### [Aim of the exercise]
Exact duplicates of the lines from the top of the data through the line containing "I've been tinkering" are needed, with every picture left out.
Start of Information given
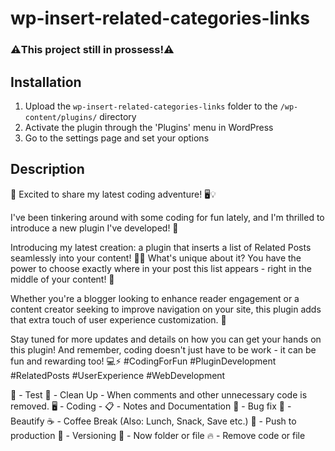 # wp-insert-related-categories-links 

### ⚠️This project still in prossess!⚠️
## Installation
1. Upload the `wp-insert-related-categories-links` folder to the `/wp-content/plugins/` directory
2. Activate the plugin through the 'Plugins' menu in WordPress
3. Go to the settings page and set your options

## Description
🚀 Excited to share my latest coding adventure! 🖥️💡

I've been tinkering around with some coding for fun lately, and I'm thrilled to introduce a new plugin I've developed! 🎉

Introducing my latest creation: a plugin that inserts a list of Related Posts seamlessly into your content! 📝✨ What's unique about it? You have the power to choose exactly where in your post this list appears - right in the middle of your content! 💪

Whether you're a blogger looking to enhance reader engagement or a content creator seeking to improve navigation on your site, this plugin adds that extra touch of user experience customization. 🌟

Stay tuned for more updates and details on how you can get your hands on this plugin! And remember, coding doesn't just have to be work - it can be fun and rewarding too! 💻⚡ #CodingForFun #PluginDevelopment #RelatedPosts #UserExperience #WebDevelopment

🧪 - Test 
🚿 - Clean Up - When comments and other unnecessary code is removed. 
🖥️ - Coding - 
📋 - Notes and Documentation 
🐞 - Bug fix 
💎 - Beautify 
☕ - Coffee Break (Also: Lunch, Snack, Save etc.)
🚀 - Push to production
🔖 - Versioning
📁 - Now folder or file
🔥 - Remove code or file
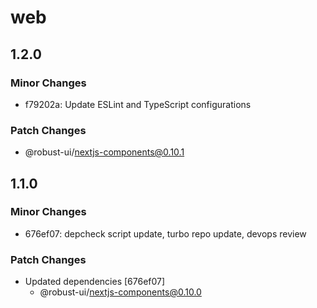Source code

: # web

## 1.2.0

### Minor Changes

- f79202a: Update ESLint and TypeScript configurations

### Patch Changes

- @robust-ui/nextjs-components@0.10.1

## 1.1.0

### Minor Changes

- 676ef07: depcheck script update, turbo repo update, devops review

### Patch Changes

- Updated dependencies [676ef07]
  - @robust-ui/nextjs-components@0.10.0
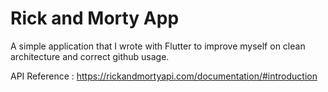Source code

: # Rick and Morty App

A simple application that I wrote with Flutter to improve myself on clean architecture and correct github usage.

API Reference : https://rickandmortyapi.com/documentation/#introduction
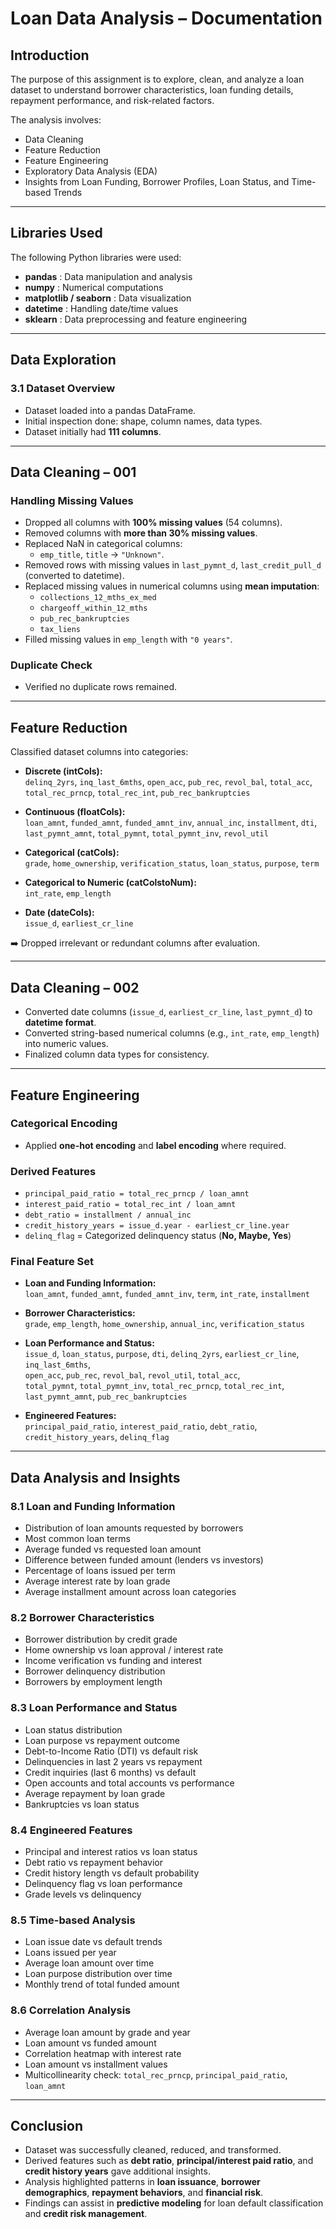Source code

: # Loan Data Analysis – Documentation

## Introduction
The purpose of this assignment is to explore, clean, and analyze a loan dataset to understand borrower characteristics, loan funding details, repayment performance, and risk-related factors.

The analysis involves:
- Data Cleaning  
- Feature Reduction  
- Feature Engineering  
- Exploratory Data Analysis (EDA)  
- Insights from Loan Funding, Borrower Profiles, Loan Status, and Time-based Trends  

---

## Libraries Used
The following Python libraries were used:
- **pandas** : Data manipulation and analysis  
- **numpy** : Numerical computations  
- **matplotlib / seaborn** : Data visualization  
- **datetime** : Handling date/time values  
- **sklearn** : Data preprocessing and feature engineering  

---

## Data Exploration

### 3.1 Dataset Overview
- Dataset loaded into a pandas DataFrame.  
- Initial inspection done: shape, column names, data types.  
- Dataset initially had **111 columns**.  

---

## Data Cleaning – 001

### Handling Missing Values
- Dropped all columns with **100% missing values** (54 columns).  
- Removed columns with **more than 30% missing values**.  
- Replaced NaN in categorical columns:  
  - `emp_title`, `title` → `"Unknown"`.  
- Removed rows with missing values in `last_pymnt_d`, `last_credit_pull_d` (converted to datetime).  
- Replaced missing values in numerical columns using **mean imputation**:  
  - `collections_12_mths_ex_med`  
  - `chargeoff_within_12_mths`  
  - `pub_rec_bankruptcies`  
  - `tax_liens`  
- Filled missing values in `emp_length` with `"0 years"`.  

### Duplicate Check
- Verified no duplicate rows remained.  

---

## Feature Reduction
Classified dataset columns into categories:

- **Discrete (intCols):**  
  `delinq_2yrs`, `inq_last_6mths`, `open_acc`, `pub_rec`, `revol_bal`, `total_acc`, `total_rec_prncp`, `total_rec_int`, `pub_rec_bankruptcies`  

- **Continuous (floatCols):**  
  `loan_amnt`, `funded_amnt`, `funded_amnt_inv`, `annual_inc`, `installment`, `dti`, `last_pymnt_amnt`, `total_pymnt`, `total_pymnt_inv`, `revol_util`  

- **Categorical (catCols):**  
  `grade`, `home_ownership`, `verification_status`, `loan_status`, `purpose`, `term`  

- **Categorical to Numeric (catColstoNum):**  
  `int_rate`, `emp_length`  

- **Date (dateCols):**  
  `issue_d`, `earliest_cr_line`  

➡️ Dropped irrelevant or redundant columns after evaluation.  

---

## Data Cleaning – 002
- Converted date columns (`issue_d`, `earliest_cr_line`, `last_pymnt_d`) to **datetime format**.  
- Converted string-based numerical columns (e.g., `int_rate`, `emp_length`) into numeric values.  
- Finalized column data types for consistency.  

---

## Feature Engineering

### Categorical Encoding
- Applied **one-hot encoding** and **label encoding** where required.  

### Derived Features
- `principal_paid_ratio = total_rec_prncp / loan_amnt`  
- `interest_paid_ratio = total_rec_int / loan_amnt`  
- `debt_ratio = installment / annual_inc`  
- `credit_history_years = issue_d.year - earliest_cr_line.year`  
- `delinq_flag` = Categorized delinquency status (**No, Maybe, Yes**)  

### Final Feature Set
- **Loan and Funding Information:**  
  `loan_amnt`, `funded_amnt`, `funded_amnt_inv`, `term`, `int_rate`, `installment`  

- **Borrower Characteristics:**  
  `grade`, `emp_length`, `home_ownership`, `annual_inc`, `verification_status`  

- **Loan Performance and Status:**  
  `issue_d`, `loan_status`, `purpose`, `dti`, `delinq_2yrs`, `earliest_cr_line`, `inq_last_6mths`,  
  `open_acc`, `pub_rec`, `revol_bal`, `revol_util`, `total_acc`,  
  `total_pymnt`, `total_pymnt_inv`, `total_rec_prncp`, `total_rec_int`,  
  `last_pymnt_amnt`, `pub_rec_bankruptcies`  

- **Engineered Features:**  
  `principal_paid_ratio`, `interest_paid_ratio`, `debt_ratio`, `credit_history_years`, `delinq_flag`  

---

## Data Analysis and Insights

### 8.1 Loan and Funding Information
- Distribution of loan amounts requested by borrowers  
- Most common loan terms  
- Average funded vs requested loan amount  
- Difference between funded amount (lenders vs investors)  
- Percentage of loans issued per term  
- Average interest rate by loan grade  
- Average installment amount across loan categories  

### 8.2 Borrower Characteristics
- Borrower distribution by credit grade  
- Home ownership vs loan approval / interest rate  
- Income verification vs funding and interest  
- Borrower delinquency distribution  
- Borrowers by employment length  

### 8.3 Loan Performance and Status
- Loan status distribution  
- Loan purpose vs repayment outcome  
- Debt-to-Income Ratio (DTI) vs default risk  
- Delinquencies in last 2 years vs repayment  
- Credit inquiries (last 6 months) vs default  
- Open accounts and total accounts vs performance  
- Average repayment by loan grade  
- Bankruptcies vs loan status  

### 8.4 Engineered Features
- Principal and interest ratios vs loan status  
- Debt ratio vs repayment behavior  
- Credit history length vs default probability  
- Delinquency flag vs loan performance  
- Grade levels vs delinquency  

### 8.5 Time-based Analysis
- Loan issue date vs default trends  
- Loans issued per year  
- Average loan amount over time  
- Loan purpose distribution over time  
- Monthly trend of total funded amount  

### 8.6 Correlation Analysis
- Average loan amount by grade and year  
- Loan amount vs funded amount  
- Correlation heatmap with interest rate  
- Loan amount vs installment values  
- Multicollinearity check: `total_rec_prncp`, `principal_paid_ratio`, `loan_amnt`  

---

## Conclusion
- Dataset was successfully cleaned, reduced, and transformed.  
- Derived features such as **debt ratio**, **principal/interest paid ratio**, and **credit history years** gave additional insights.  
- Analysis highlighted patterns in **loan issuance**, **borrower demographics**, **repayment behaviors**, and **financial risk**.  
- Findings can assist in **predictive modeling** for loan default classification and **credit risk management**.  
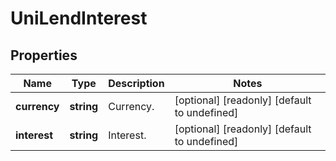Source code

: # UniLendInterest

## Properties

Name | Type | Description | Notes
------------ | ------------- | ------------- | -------------
**currency** | **string** | Currency. | [optional] [readonly] [default to undefined]
**interest** | **string** | Interest. | [optional] [readonly] [default to undefined]

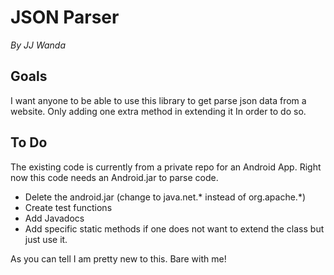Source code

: # JSON Parser
*By JJ Wanda*

## Goals
I want anyone to be able to use this library to get parse json data from a website. Only adding one extra method in extending it In order to do so.

## To Do
The existing code is currently from a private repo for an Android App. Right now this code needs an Android.jar to parse code.

* Delete the android.jar (change to java.net.* instead of org.apache.*)
* Create test functions
* Add Javadocs
* Add specific static methods if one does not want to extend the class but just use it.

As you can tell I am pretty new to this. Bare with me!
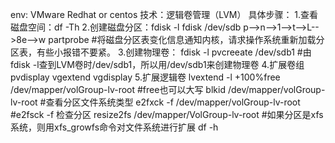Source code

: env: VMware Redhat or centos
技术：逻辑卷管理（LVM）
具体步骤：
1.查看磁盘空间：df -Th
2.创建磁盘分区：fdisk -l
               fdisk /dev/sdb
               p-->n-->1-->t-->L-->8e-->w
               partprobe #将磁盘分区表变化信息通知内核，请求操作系统重新加载分区表，有些小报错不要紧。
3.创建物理卷：
    fdisk -l
    pvcreeate /dev/sdb1     #由fdisk -l查到LVM卷时/dev/sdb1，所以用/dev/sdb1来创建物理卷
4.扩展卷组
    pvdisplay
    vgextend
    vgdisplay
5.扩展逻辑卷
    lvextend -l +100%free /dev/mapper/volGroup-lv-root #free也可以大写
    blkid /dev/mapper/volGroup-lv-root  #查看分区文件系统类型
    e2fxck -f /dev/mapper/volGroup-lv-root  #e2fsck -f 检查分区
    resize2fs /dev/mapper/VolGroup-lv-root  #如果分区是xfs系统，则用xfs_growfs命令对文件系统进行扩展
    df -h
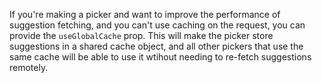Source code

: If you're making a picker and want to improve the performance of suggestion fetching, and you can't use caching on the request, you can provide the `useGlobalCache` prop. This will make the picker store suggestions in a shared cache object, and all other pickers that use the same cache will be able to use it wtihout needing to re-fetch suggestions remotely.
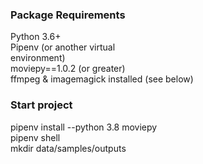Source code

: ### Package Requirements

Python 3.6+ <br/>
Pipenv (or another virtual <br/>environment)<br/>
moviepy==1.0.2 (or greater)<br/>
ffmpeg & imagemagick installed (see below)<br/>

### Start project

pipenv install --python 3.8 moviepy<br/>
pipenv shell<br/>
mkdir data/samples/outputs<br/>
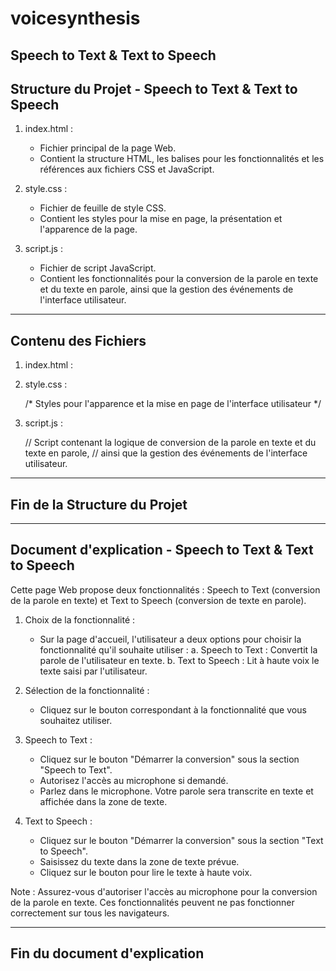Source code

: # voicesynthesis
 Speech to Text & Text to Speech
----------------------------------------------
Structure du Projet - Speech to Text & Text to Speech
----------------------------------------------

1. index.html :
   - Fichier principal de la page Web.
   - Contient la structure HTML, les balises pour les fonctionnalités et les références aux fichiers CSS et JavaScript.

2. style.css :
   - Fichier de feuille de style CSS.
   - Contient les styles pour la mise en page, la présentation et l'apparence de la page.

3. script.js :
   - Fichier de script JavaScript.
   - Contient les fonctionnalités pour la conversion de la parole en texte et du texte en parole, ainsi que la gestion des événements de l'interface utilisateur.

----------------------------------------------
Contenu des Fichiers
----------------------------------------------

1. index.html :
   
   <!DOCTYPE html>
   <html lang="fr">
   <head>
     <meta charset="UTF-8">
     <meta name="viewport" content="width=device-width, initial-scale=1.0">
     <title>Speech to Text & Text to Speech</title>
     <link rel="stylesheet" href="style.css">
     <link rel="stylesheet" href="https://cdnjs.cloudflare.com/ajax/libs/font-awesome/6.0.0-beta3/css/all.min.css">
   </head>
   <body>
     <!-- Contenu de l'interface utilisateur -->
     <script src="script.js"></script>
   </body>
   </html>

2. style.css :
   
   /* Styles pour l'apparence et la mise en page de l'interface utilisateur */

3. script.js :

   // Script contenant la logique de conversion de la parole en texte et du texte en parole,
   // ainsi que la gestion des événements de l'interface utilisateur.

----------------------------------------------
Fin de la Structure du Projet
----------------------------------------------
----------------------------------------------
Document d'explication - Speech to Text & Text to Speech
----------------------------------------------

Cette page Web propose deux fonctionnalités : Speech to Text (conversion de la parole en texte) et Text to Speech (conversion de texte en parole).

1. Choix de la fonctionnalité :
   - Sur la page d'accueil, l'utilisateur a deux options pour choisir la fonctionnalité qu'il souhaite utiliser :
     a. Speech to Text : Convertit la parole de l'utilisateur en texte.
     b. Text to Speech : Lit à haute voix le texte saisi par l'utilisateur.

2. Sélection de la fonctionnalité :
   - Cliquez sur le bouton correspondant à la fonctionnalité que vous souhaitez utiliser.

3. Speech to Text :
   - Cliquez sur le bouton "Démarrer la conversion" sous la section "Speech to Text".
   - Autorisez l'accès au microphone si demandé.
   - Parlez dans le microphone. Votre parole sera transcrite en texte et affichée dans la zone de texte.

4. Text to Speech :
   - Cliquez sur le bouton "Démarrer la conversion" sous la section "Text to Speech".
   - Saisissez du texte dans la zone de texte prévue.
   - Cliquez sur le bouton pour lire le texte à haute voix.

Note : Assurez-vous d'autoriser l'accès au microphone pour la conversion de la parole en texte. Ces fonctionnalités peuvent ne pas fonctionner correctement sur tous les navigateurs.

----------------------------------------------
Fin du document d'explication
----------------------------------------------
End of Information given
### [Problem solution]
 # wp-insert-related-categories-links 

### ⚠️This project still in prossess!⚠️
## Installation
1. Upload the `wp-insert-related-categories-links` folder to the `/wp-content/plugins/` directory
2. Activate the plugin through the 'Plugins' menu in WordPress
3. Go to the settings page and set your options

## Description
🚀 Excited to share my latest coding adventure! 🖥️💡

I've been tinkering around with some coding for fun lately, and I'm thrilled to introduce a new plugin I've developed! 🎉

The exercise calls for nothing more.